Took my first trip to the Kenai River to dipnet for sockeye salmon with college buddies Todd and Keith.  Todd lives in Anchorage.  I flew up Friday night and we drove down to Kenai and arrived about midnight.  We were up at 4:30 am, Jane made us breakfast, then  off to the River with Keith.  It was about a 20 minute run or less from his guide service dock at Beaver Creek Cabins.  I had heard what a madhouse the fishery was, but it’s something you have to see to believe.  I figured about 250 to 300 boats with Alaska residents participating in a personal use, Alaska resident-only  fishery which allows 25 fish per head of household with another 10 fish for each additional person in the household,  in a half mile stretch.  The process is you idle downstream with your dipnet over the side, and if a fish goes in the net, you pull up the net, put the fish in the boat, and try again.  When you reach the end of your drift, you pull the nets up and the
captain runs the boat back up to the start again.  You dipnet along the shore, mostly, and run back upriver up the middle of the river.  As the tide goes out, the river gets narrower and narrower until the dipnetters and those returning upstream are right next to each other going opposite directions.  The commercial fleet was not fishing on Saturday, and so were tied up in the river, which was another obstacle to avoid.  Luckily Keith is a seasoned Kenai River guide and had no trouble keeping us out of the way of other boats and the commercial boats.

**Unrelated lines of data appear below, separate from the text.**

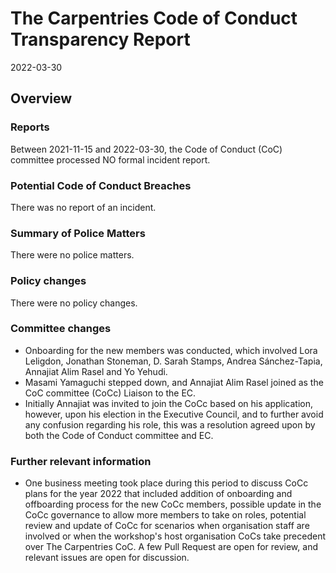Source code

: # The Carpentries Code of Conduct Transparency Report

2022-03-30

## Overview

### Reports

Between 2021-11-15 and 2022-03-30, the Code of Conduct (CoC) committee processed NO formal incident report. 

### Potential Code of Conduct Breaches

There was no report of an incident.

### Summary of Police Matters

There were no police matters.

### Policy changes

There were no policy changes.  
 
### Committee changes

- Onboarding for the new members was conducted, which involved Lora Leligdon, Jonathan Stoneman, D. Sarah Stamps, 
Andrea Sánchez-Tapia, Annajiat Alim Rasel and Yo Yehudi.
- Masami Yamaguchi stepped down, and Annajiat Alim Rasel joined as the CoC committee (CoCc) Liaison to the EC.
- Initially Annajiat was invited to join the CoCc based on his application, however, upon his election 
in the Executive Council, and to further avoid any confusion regarding his role, this was a resolution agreed
upon by both the Code of Conduct committee and EC.

### Further relevant information

- One business meeting took place during this period to discuss CoCc plans for the year 2022 that included addition 
of onboarding and offboarding process for the new CoCc members, possible update in the CoCc governance to allow 
more members to take on roles, potential review and update of CoCc for scenarios when organisation staff are involved 
or when the workshop's host organisation CoCs take precedent over The Carpentries CoC. A few Pull Request are open for 
review, and relevant issues are open for discussion.


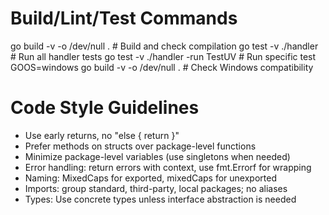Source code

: # Build/Lint/Test Commands
go build -v -o /dev/null .                    # Build and check compilation
go test -v ./handler                             # Run all handler tests
go test -v ./handler -run TestUV                # Run specific test
GOOS=windows go build -v -o /dev/null .         # Check Windows compatibility

# Code Style Guidelines
- Use early returns, no "else { return <expr> }"
- Prefer methods on structs over package-level functions
- Minimize package-level variables (use singletons when needed)
- Error handling: return errors with context, use fmt.Errorf for wrapping
- Naming: MixedCaps for exported, mixedCaps for unexported
- Imports: group standard, third-party, local packages; no aliases
- Types: Use concrete types unless interface abstraction is needed
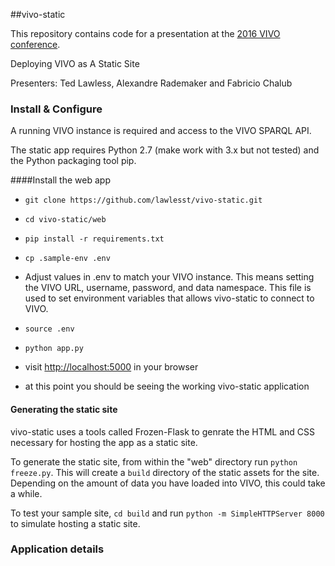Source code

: ##vivo-static

This repository contains code for a presentation at the [2016 VIVO conference](http://www.vivoconference.org/).

Deploying VIVO as A Static Site

Presenters: Ted Lawless, Alexandre Rademaker and Fabricio Chalub


### Install & Configure

A running VIVO instance is required and access to the VIVO SPARQL API.

The static app requires Python 2.7 (make work with 3.x but not tested) and the Python packaging tool pip.

####Install the web app

* `git clone https://github.com/lawlesst/vivo-static.git`

* `cd vivo-static/web`

* `pip install -r requirements.txt`

* `cp .sample-env .env`

* Adjust values in .env to match your VIVO instance. This means setting the VIVO URL, username, password, and data namespace. This file is used to set environment variables that allows vivo-static to connect to VIVO.

* `source .env`

* `python app.py`

* visit [http://localhost:5000](http://localhost:5000) in your browser

* at this point you should be seeing the working vivo-static application

#### Generating the static site

vivo-static uses a tools called Frozen-Flask to genrate the HTML and CSS necessary for hosting the app as a static site. 

To generate the static site, from within the "web" directory run `python freeze.py`. This will create a `build` directory of the static assets for the site. Depending on the amount of data you have loaded into VIVO, this could take a while. 

To test your sample site, `cd build` and run `python -m SimpleHTTPServer 8000` to simulate hosting a static site. 


### Application details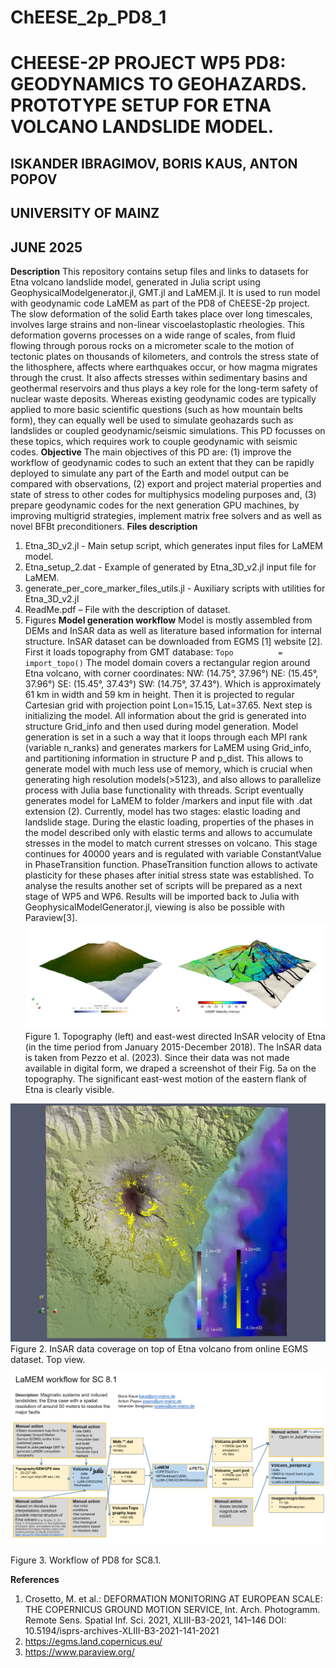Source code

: # ChEESE_2p_PD8_1

# CHEESE-2P PROJECT WP5 PD8: GEODYNAMICS TO GEOHAZARDS. PROTOTYPE SETUP FOR ETNA VOLCANO LANDSLIDE MODEL.
## ISKANDER IBRAGIMOV, BORIS KAUS, ANTON POPOV
## UNIVERSITY OF MAINZ
## JUNE 2025
**Description**
This repository contains setup files and links to datasets for Etna volcano landslide model, generated in Julia script using GeophysicalModelgenerator.jl, GMT.jl and LaMEM.jl.
It is used to run model with geodynamic code LaMEM as part of the PD8 of ChEESE-2p project.
The slow deformation of the solid Earth takes place over long timescales, involves large strains and non-linear viscoelastoplastic rheologies. This deformation governs processes on a wide range of scales, from fluid flowing through porous rocks on a micrometer scale to the motion of tectonic plates on thousands of kilometers, and controls the stress state of the lithosphere, affects where earthquakes occur, or how magma migrates through the crust. It also affects stresses within sedimentary basins and geothermal reservoirs and thus plays a key role for the long-term safety of nuclear waste deposits. Whereas existing geodynamic codes are typically applied to more basic scientific questions (such as how mountain belts form), they can equally well be used to simulate geohazards such as landslides or coupled geodynamic/seismic simulations. This PD focusses on these topics, which requires work to couple geodynamic with seismic codes.
**Objective**
The main objectives of this PD are: (1) improve the workflow of geodynamic codes to such an extent that they can be rapidly deployed to simulate any part of the Earth and model output can be compared with observations, (2) export and project material properties and state of stress to other codes for multiphysics modeling purposes and, (3) prepare geodynamic codes for the next generation GPU machines, by improving multigrid strategies, implement matrix free solvers and as well as novel BFBt preconditioners.
**Files description**
1. Etna_3D_v2.jl - Main setup script, which generates input files for LaMEM model.
2. Etna_setup_2.dat - Example of generated by Etna_3D_v2.jl input file for LaMEM.
3. generate_per_core_marker_files_utils.jl  - Auxiliary scripts with utilities for Etna_3D_v2.jl
4. ReadMe.pdf – File with the description of dataset.
5. Figures
**Model generation workflow**
Model is mostly assembled from DEMs and InSAR data as well as literature based information for internal structure. InSAR dataset can be downloaded from EGMS [1] website [2].
First it loads topography from GMT database:
`Topo          = import_topo()`
The model domain covers a rectangular region around Etna volcano, with corner coordinates:
NW: (14.75°, 37.96°)
NE: (15.45°, 37.96°)
SE: (15.45°, 37.43°)
SW: (14.75°, 37.43°).
Which is approximately 61 km in width and 59 km in height.
Then it is projected to regular Cartesian grid with projection point Lon=15.15, Lat=37.65.
Next step is initializing the model. All information about the grid is generated into structure Grid_info and then used during model generation. Model generation is set in a such a way that it loops through each MPI rank (variable n_ranks) and generates markers for LaMEM using Grid_info, and partitioning information in structure P and p_dist. This allows to generate model with much less use of memory, which is crucial when generating high resolution models(>5123), and also allows to parallelize process with Julia base functionality with threads. Script eventually generates model for LaMEM to folder /markers and input file with .dat extension (2).
Currently, model has two stages: elastic loading and landslide stage. During the elastic loading, properties of the phases in the model described only with elastic terms and allows to accumulate stresses in the model to match current stresses on volcano. This stage continues for 40000 years and is regulated with variable  ConstantValue in PhaseTransition function. PhaseTransition function allows to activate plasticity for these phases after initial stress state was established.
To analyse the results another set of scripts will be prepared as a next stage of WP5 and WP6. Results will be imported back to Julia with GeophysicalModelGenerator.jl, viewing is also be possible with Paraview[3].
![Figure1](Figure1.png)
Figure 1. Topography (left) and east-west directed InSAR velocity of Etna (in the time period from January 2015-December 2018). The InSAR data is taken from Pezzo et al. (2023). Since their data was not made available in digital form, we draped a screenshot of their Fig. 5a on the topography. The significant east-west motion of the eastern flank of Etna is clearly visible.

![Figure2](figure2.jpg)
Figure 2. InSAR data coverage on top of Etna volcano from online EGMS dataset. Top view.

![Figure3](figure3.png)
 
Figure 3. Workflow of PD8 for SC8.1.


**References**
1.	Crosetto, M. et al.: DEFORMATION MONITORING AT EUROPEAN SCALE: THE COPERNICUS GROUND MOTION SERVICE, Int. Arch. Photogramm. Remote Sens. Spatial Inf. Sci. 2021, XLIII-B3-2021, 141–146 DOI: 10.5194/isprs-archives-XLIII-B3-2021-141-2021
2.	https://egms.land.copernicus.eu/
3.	https://www.paraview.org/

We caught 72 sockeye between us, and returned to Keiths dock, where we cleaned all our catch.  I dressed my share of fish and then helped Keith finish filleting his share.  Then we went to the store to buy shipping boxes and ice for the fish.  We bought sweet corn and zucchini, and made the corn, zucchini, salmon fillets and some black tail deer I brought down on the grill, and added some Bushs beans and potato salad for a big dinner.  On Sunday morning we slept in a bit, and Keith made us pancakes with some whitetail deer bacon and then back to Anchorage for a beautiful drive on a sunny day and 70 degrees.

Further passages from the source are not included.